Hey - at least the PCI reg addresses the specifics... most regulations suck. What it really comes down to is the auditors... Regulations are inherently behind the times - much like the textbooks in schools... by the time it's proposed, reviewed, approved and distributed it's out of date. Sadly that's the way it goes... follow the spirit, not the letter of the law and ye shall be OK.

Jeremiah Grossman said...

That's why I prefer liability based models rather than standards better. No way a single groups of people are going to be smart enough for everyone else.

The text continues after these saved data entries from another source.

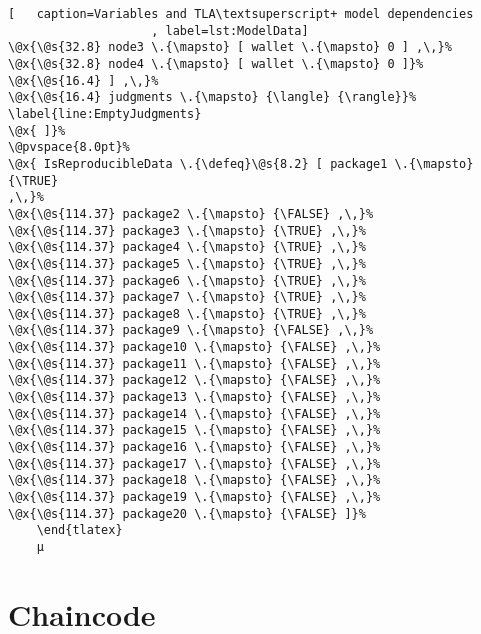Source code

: \begin{lstlisting}[	  caption=Variables and TLA\textsuperscript+ model dependencies
					, label=lst:ModelData]
\@x{\@s{32.8} node3 \.{\mapsto} [ wallet \.{\mapsto} 0 ] ,\,}%
\@x{\@s{32.8} node4 \.{\mapsto} [ wallet \.{\mapsto} 0 ]}%
\@x{\@s{16.4} ] ,\,}%
\@x{\@s{16.4} judgments \.{\mapsto} {\langle} {\rangle}}%
\label{line:EmptyJudgments}
\@x{ ]}%
\@pvspace{8.0pt}%
\@x{ IsReproducibleData \.{\defeq}\@s{8.2} [ package1 \.{\mapsto} {\TRUE}
,\,}%
\@x{\@s{114.37} package2 \.{\mapsto} {\FALSE} ,\,}%
\@x{\@s{114.37} package3 \.{\mapsto} {\TRUE} ,\,}%
\@x{\@s{114.37} package4 \.{\mapsto} {\TRUE} ,\,}%
\@x{\@s{114.37} package5 \.{\mapsto} {\TRUE} ,\,}%
\@x{\@s{114.37} package6 \.{\mapsto} {\TRUE} ,\,}%
\@x{\@s{114.37} package7 \.{\mapsto} {\TRUE} ,\,}%
\@x{\@s{114.37} package8 \.{\mapsto} {\TRUE} ,\,}%
\@x{\@s{114.37} package9 \.{\mapsto} {\FALSE} ,\,}%
\@x{\@s{114.37} package10 \.{\mapsto} {\FALSE} ,\,}%
\@x{\@s{114.37} package11 \.{\mapsto} {\FALSE} ,\,}%
\@x{\@s{114.37} package12 \.{\mapsto} {\FALSE} ,\,}%
\@x{\@s{114.37} package13 \.{\mapsto} {\FALSE} ,\,}%
\@x{\@s{114.37} package14 \.{\mapsto} {\FALSE} ,\,}%
\@x{\@s{114.37} package15 \.{\mapsto} {\FALSE} ,\,}%
\@x{\@s{114.37} package16 \.{\mapsto} {\FALSE} ,\,}%
\@x{\@s{114.37} package17 \.{\mapsto} {\FALSE} ,\,}%
\@x{\@s{114.37} package18 \.{\mapsto} {\FALSE} ,\,}%
\@x{\@s{114.37} package19 \.{\mapsto} {\FALSE} ,\,}%
\@x{\@s{114.37} package20 \.{\mapsto} {\FALSE} ]}%
	\end{tlatex}
	µ
\end{lstlisting}

\section{Chaincode}
\label{subsec:ModelChaincode}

Alexander Berezhnoy said...

Well, on the other hand, if they'd refer 2007, would that mean that I don't have to mind buffer overflows?

Abhay Bhargav said...

The PA-DSS has a reference to the latest OWASP Top 10. But I think it is better if they just make a statement, implying "Ensure that the latest OWASP Top 10 Requirements are followed for Application Development"...Now, I dont think that would be too hard would it?

Anonymous said...

It makes sense. I take it that the PCI council has to go through a lot of red tape (and assorted VP golf games) so staying a bit behind the times is to be expected :)

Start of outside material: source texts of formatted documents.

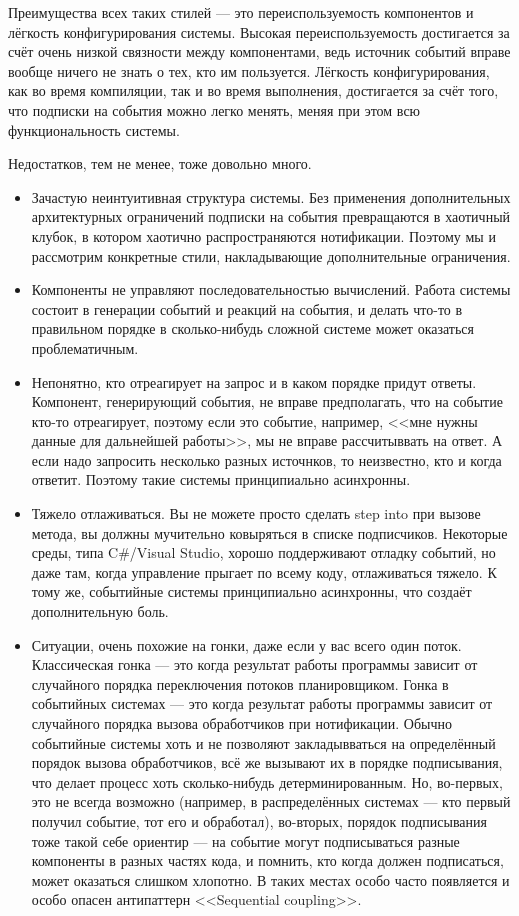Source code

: \documentclass[a5paper]{article}
\begin{document}
Преимущества всех таких стилей --- это переиспользуемость компонентов и лёгкость конфигурирования системы. Высокая переиспользуемость достигается за счёт очень низкой связности между компонентами, ведь источник событий вправе вообще ничего не знать о тех, кто им пользуется. Лёгкость конфигурирования, как во время компиляции, так и во время выполнения, достигается за счёт того, что подписки на события можно легко менять, меняя при этом всю функциональность системы.

Недостатков, тем не менее, тоже довольно много.

\begin{itemize}
    \item Зачастую неинтуитивная структура системы. Без применения дополнительных архитектурных ограничений подписки на события превращаются в хаотичный клубок, в котором хаотично распространяются нотификации. Поэтому мы и рассмотрим конкретные стили, накладывающие дополнительные ограничения.
    \item Компоненты не управляют последовательностью вычислений. Работа системы состоит в генерации событий и реакций на события, и делать что-то в правильном порядке в сколько-нибудь сложной системе может оказаться проблематичным.
    \item Непонятно, кто отреагирует на запрос и в каком порядке придут ответы. Компонент, генерирующий события, не вправе предполагать, что на событие кто-то отреагирует, поэтому если это событие, например, <<мне нужны данные для дальнейшей работы>>, мы не вправе рассчитыввать на ответ. А если надо запросить несколько разных источнков, то неизвестно, кто и когда ответит. Поэтому такие системы принципиально асинхронны.
    \item Тяжело отлаживаться. Вы не можете просто сделать step into при вызове метода, вы должны мучительно ковыряться в списке подписчиков. Некоторые среды, типа C\#/Visual Studio, хорошо поддерживают отладку событий, но даже там, когда управление прыгает по всему коду, отлаживаться тяжело. К тому же, событийные системы принципиально асинхронны, что создаёт дополнительную боль.
    \item Ситуации, очень похожие на гонки, даже если у вас всего один поток. Классическая гонка --- это когда результат работы программы зависит от случайного порядка переключения потоков планировщиком. Гонка в событийных системах --- это когда результат работы программы зависит от случайного порядка вызова обработчиков при нотификации. Обычно событийные системы хоть и не позволяют закладывваться на определённый порядок вызова обработчиков, всё же вызывают их в порядке подписывания, что делает процесс хоть сколько-нибудь детерминированным. Но, во-первых, это не всегда возможно (например, в распределённых системах --- кто первый получил событие, тот его и обработал), во-вторых, порядок подписывания тоже такой себе ориентир --- на событие могут подписываться разные компоненты в разных частях кода, и помнить, кто когда должен подписаться, может оказаться слишком хлопотно. В таких местах особо часто появляется и особо опасен антипаттерн <<Sequential coupling>>.
\end{itemize}
\end{document}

Since it is a standard, it has to be a self-contained document so referring to something not under their control and of such a rapidly changing nature as the field of web application vulnerabilities, is a bit off.

Anonymous said...

Haven't RTFA'd yet but I totally agree with you about code review being ultimately impossible...not even taking into account the shortage of security-aware programmers, the amount of code on the web rapidly increasing, and also the rate of obsolescence in competitive markets where site appearance matters is also increasing. Who knows what languages, formats, mashups and munges will be required for companies to be competitive 5 years from now? One thing is for sure though--programmers will be more concerned about those attributes than securing old code, because on a broad scale and absent breaches creating crises, planning and funding follows profitability and innovation a lot more closely than security. --Eponymous

Jeremiah Grossman said...

@Alexander, I guess so. But then again the vast majority of webapp don't have buffer overflow issue anyway.

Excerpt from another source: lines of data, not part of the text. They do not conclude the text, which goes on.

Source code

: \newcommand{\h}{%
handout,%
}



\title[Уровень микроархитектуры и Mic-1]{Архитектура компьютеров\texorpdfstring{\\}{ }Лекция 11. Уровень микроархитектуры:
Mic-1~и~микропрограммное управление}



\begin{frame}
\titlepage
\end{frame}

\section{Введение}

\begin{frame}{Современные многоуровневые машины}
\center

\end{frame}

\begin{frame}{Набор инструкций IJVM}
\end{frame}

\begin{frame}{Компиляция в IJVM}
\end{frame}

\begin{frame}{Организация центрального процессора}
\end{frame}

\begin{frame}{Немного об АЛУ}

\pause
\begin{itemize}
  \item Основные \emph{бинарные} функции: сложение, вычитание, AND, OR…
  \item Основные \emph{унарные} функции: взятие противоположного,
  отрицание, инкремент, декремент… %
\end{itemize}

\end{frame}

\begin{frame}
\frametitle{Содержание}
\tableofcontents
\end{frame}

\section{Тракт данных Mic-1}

@Thanasis, what's also interesting is that PCI-DSS is update more often than the Top Ten, which is every 3 years it seems. So maybe in 2010, we'll have another version. :)

Anonymous said...

@Rafal: Unfortunately, if it is a standard that requires compliance with (and having 3rd parties checking items on the questionnaire), following the spirit might be technically sound (in fact I agree with you, but the auditor will "judge" you based on the standard itself :)

Anonymous said...

Didn't even think of that. Made me worried about the QSA recert exam I just sat where I posted responses based upon the latest top 10. (Hopefully I won't be marked wrong on a technicality so to speak). :-)
Mike Dahn, PCI trainer covers a response here:

Anonymous said...

Youve got to think, "whats the risk". Ok so the acquirers want the data in plain text. Most places I've seen with this requirement install a dedicated link to there acquirer.
If its over a vpn then its going to be encrypted in transport so its no an issue. people get really hung up on this and its not a big deal. Logic doesnt dictate that the standard make data encrypted everywhere. In order for the data to be of some use it will have to be decrypted. Storage of it in a decrypted form is the bigger issue as this is where it is most likely to be compromised. Regular dealings with Visa have shown that they are more interested in the data "at rest" post transaction. As long as sensible protection is applied whilst in transit of course.
People who say that sending unencrpyted data over an encrypted channel is not sending encrpted data are just missing the point.